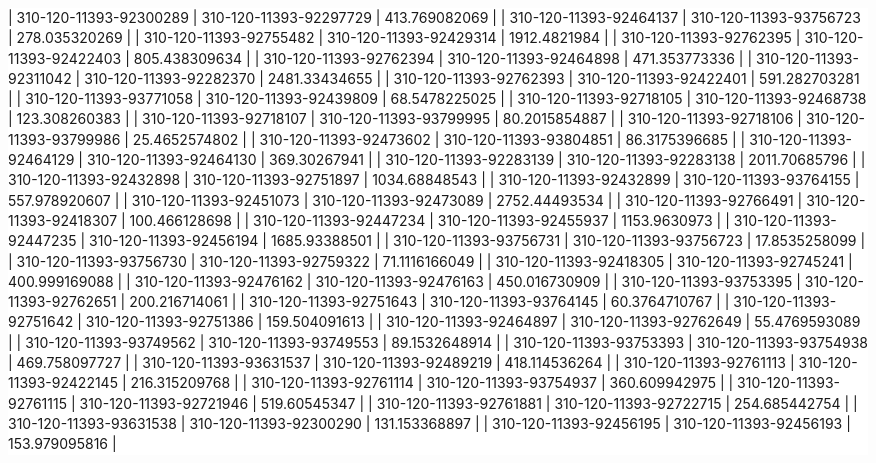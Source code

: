 | 310-120-11393-92300289 | 310-120-11393-92297729 | 413.769082069 |
| 310-120-11393-92464137 | 310-120-11393-93756723 | 278.035320269 |
| 310-120-11393-92755482 | 310-120-11393-92429314 | 1912.4821984 |
| 310-120-11393-92762395 | 310-120-11393-92422403 | 805.438309634 |
| 310-120-11393-92762394 | 310-120-11393-92464898 | 471.353773336 |
| 310-120-11393-92311042 | 310-120-11393-92282370 | 2481.33434655 |
| 310-120-11393-92762393 | 310-120-11393-92422401 | 591.282703281 |
| 310-120-11393-93771058 | 310-120-11393-92439809 | 68.5478225025 |
| 310-120-11393-92718105 | 310-120-11393-92468738 | 123.308260383 |
| 310-120-11393-92718107 | 310-120-11393-93799995 | 80.2015854887 |
| 310-120-11393-92718106 | 310-120-11393-93799986 | 25.4652574802 |
| 310-120-11393-92473602 | 310-120-11393-93804851 | 86.3175396685 |
| 310-120-11393-92464129 | 310-120-11393-92464130 | 369.30267941 |
| 310-120-11393-92283139 | 310-120-11393-92283138 | 2011.70685796 |
| 310-120-11393-92432898 | 310-120-11393-92751897 | 1034.68848543 |
| 310-120-11393-92432899 | 310-120-11393-93764155 | 557.978920607 |
| 310-120-11393-92451073 | 310-120-11393-92473089 | 2752.44493534 |
| 310-120-11393-92766491 | 310-120-11393-92418307 | 100.466128698 |
| 310-120-11393-92447234 | 310-120-11393-92455937 | 1153.9630973 |
| 310-120-11393-92447235 | 310-120-11393-92456194 | 1685.93388501 |
| 310-120-11393-93756731 | 310-120-11393-93756723 | 17.8535258099 |
| 310-120-11393-93756730 | 310-120-11393-92759322 | 71.1116166049 |
| 310-120-11393-92418305 | 310-120-11393-92745241 | 400.999169088 |
| 310-120-11393-92476162 | 310-120-11393-92476163 | 450.016730909 |
| 310-120-11393-93753395 | 310-120-11393-92762651 | 200.216714061 |
| 310-120-11393-92751643 | 310-120-11393-93764145 | 60.3764710767 |
| 310-120-11393-92751642 | 310-120-11393-92751386 | 159.504091613 |
| 310-120-11393-92464897 | 310-120-11393-92762649 | 55.4769593089 |
| 310-120-11393-93749562 | 310-120-11393-93749553 | 89.1532648914 |
| 310-120-11393-93753393 | 310-120-11393-93754938 | 469.758097727 |
| 310-120-11393-93631537 | 310-120-11393-92489219 | 418.114536264 |
| 310-120-11393-92761113 | 310-120-11393-92422145 | 216.315209768 |
| 310-120-11393-92761114 | 310-120-11393-93754937 | 360.609942975 |
| 310-120-11393-92761115 | 310-120-11393-92721946 | 519.60545347 |
| 310-120-11393-92761881 | 310-120-11393-92722715 | 254.685442754 |
| 310-120-11393-93631538 | 310-120-11393-92300290 | 131.153368897 |
| 310-120-11393-92456195 | 310-120-11393-92456193 | 153.979095816 |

*-*-*

## YOUR TASK
Reproduce all entries exactly. Pictures do not belong in the copy.

## WRITTEN SOLUTION
Source code

: | 310-120-11393-92300289 | 310-120-11393-92297729 | 413.769082069 |
| 310-120-11393-92464137 | 310-120-11393-93756723 | 278.035320269 |
| 310-120-11393-92755482 | 310-120-11393-92429314 | 1912.4821984 |
| 310-120-11393-92762395 | 310-120-11393-92422403 | 805.438309634 |
| 310-120-11393-92762394 | 310-120-11393-92464898 | 471.353773336 |
| 310-120-11393-92311042 | 310-120-11393-92282370 | 2481.33434655 |
| 310-120-11393-92762393 | 310-120-11393-92422401 | 591.282703281 |
| 310-120-11393-93771058 | 310-120-11393-92439809 | 68.5478225025 |
| 310-120-11393-92718105 | 310-120-11393-92468738 | 123.308260383 |
| 310-120-11393-92718107 | 310-120-11393-93799995 | 80.2015854887 |
| 310-120-11393-92718106 | 310-120-11393-93799986 | 25.4652574802 |
| 310-120-11393-92473602 | 310-120-11393-93804851 | 86.3175396685 |
| 310-120-11393-92464129 | 310-120-11393-92464130 | 369.30267941 |
| 310-120-11393-92283139 | 310-120-11393-92283138 | 2011.70685796 |
| 310-120-11393-92432898 | 310-120-11393-92751897 | 1034.68848543 |
| 310-120-11393-92432899 | 310-120-11393-93764155 | 557.978920607 |
| 310-120-11393-92451073 | 310-120-11393-92473089 | 2752.44493534 |
| 310-120-11393-92766491 | 310-120-11393-92418307 | 100.466128698 |
| 310-120-11393-92447234 | 310-120-11393-92455937 | 1153.9630973 |
| 310-120-11393-92447235 | 310-120-11393-92456194 | 1685.93388501 |
| 310-120-11393-93756731 | 310-120-11393-93756723 | 17.8535258099 |
| 310-120-11393-93756730 | 310-120-11393-92759322 | 71.1116166049 |
| 310-120-11393-92418305 | 310-120-11393-92745241 | 400.999169088 |
| 310-120-11393-92476162 | 310-120-11393-92476163 | 450.016730909 |
| 310-120-11393-93753395 | 310-120-11393-92762651 | 200.216714061 |
| 310-120-11393-92751643 | 310-120-11393-93764145 | 60.3764710767 |
| 310-120-11393-92751642 | 310-120-11393-92751386 | 159.504091613 |
| 310-120-11393-92464897 | 310-120-11393-92762649 | 55.4769593089 |
| 310-120-11393-93749562 | 310-120-11393-93749553 | 89.1532648914 |
| 310-120-11393-93753393 | 310-120-11393-93754938 | 469.758097727 |
| 310-120-11393-93631537 | 310-120-11393-92489219 | 418.114536264 |
| 310-120-11393-92761113 | 310-120-11393-92422145 | 216.315209768 |
| 310-120-11393-92761114 | 310-120-11393-93754937 | 360.609942975 |
| 310-120-11393-92761115 | 310-120-11393-92721946 | 519.60545347 |
| 310-120-11393-92761881 | 310-120-11393-92722715 | 254.685442754 |
| 310-120-11393-93631538 | 310-120-11393-92300290 | 131.153368897 |
| 310-120-11393-92456195 | 310-120-11393-92456193 | 153.979095816 |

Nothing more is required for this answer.